§ The task
Transcribe each entry so that it matches the original exactly.
Records provided START
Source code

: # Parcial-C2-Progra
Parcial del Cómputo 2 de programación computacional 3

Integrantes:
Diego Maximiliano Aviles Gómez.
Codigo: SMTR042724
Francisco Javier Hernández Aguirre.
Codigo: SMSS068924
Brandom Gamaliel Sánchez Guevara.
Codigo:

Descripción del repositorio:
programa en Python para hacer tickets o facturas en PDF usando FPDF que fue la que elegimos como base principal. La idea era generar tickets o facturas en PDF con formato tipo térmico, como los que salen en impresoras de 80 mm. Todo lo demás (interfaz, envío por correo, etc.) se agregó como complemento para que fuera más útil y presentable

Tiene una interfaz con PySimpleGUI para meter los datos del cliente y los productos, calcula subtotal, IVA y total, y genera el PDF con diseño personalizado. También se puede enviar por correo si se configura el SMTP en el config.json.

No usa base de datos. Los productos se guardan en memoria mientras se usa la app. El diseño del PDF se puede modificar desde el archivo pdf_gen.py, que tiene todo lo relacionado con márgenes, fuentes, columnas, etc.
Records provided END
§ Completed exercise
Source code

: # Parcial-C2-Progra
Parcial del Cómputo 2 de programación computacional 3

Integrantes:
Diego Maximiliano Aviles Gómez.
Codigo: SMTR042724
Francisco Javier Hernández Aguirre.
Codigo: SMSS068924
Brandom Gamaliel Sánchez Guevara.
Codigo:

Descripción del repositorio:
programa en Python para hacer tickets o facturas en PDF usando FPDF que fue la que elegimos como base principal. La idea era generar tickets o facturas en PDF con formato tipo térmico, como los que salen en impresoras de 80 mm. Todo lo demás (interfaz, envío por correo, etc.) se agregó como complemento para que fuera más útil y presentable

Tiene una interfaz con PySimpleGUI para meter los datos del cliente y los productos, calcula subtotal, IVA y total, y genera el PDF con diseño personalizado. También se puede enviar por correo si se configura el SMTP en el config.json.

No usa base de datos. Los productos se guardan en memoria mientras se usa la app. El diseño del PDF se puede modificar desde el archivo pdf_gen.py, que tiene todo lo relacionado con márgenes, fuentes, columnas, etc.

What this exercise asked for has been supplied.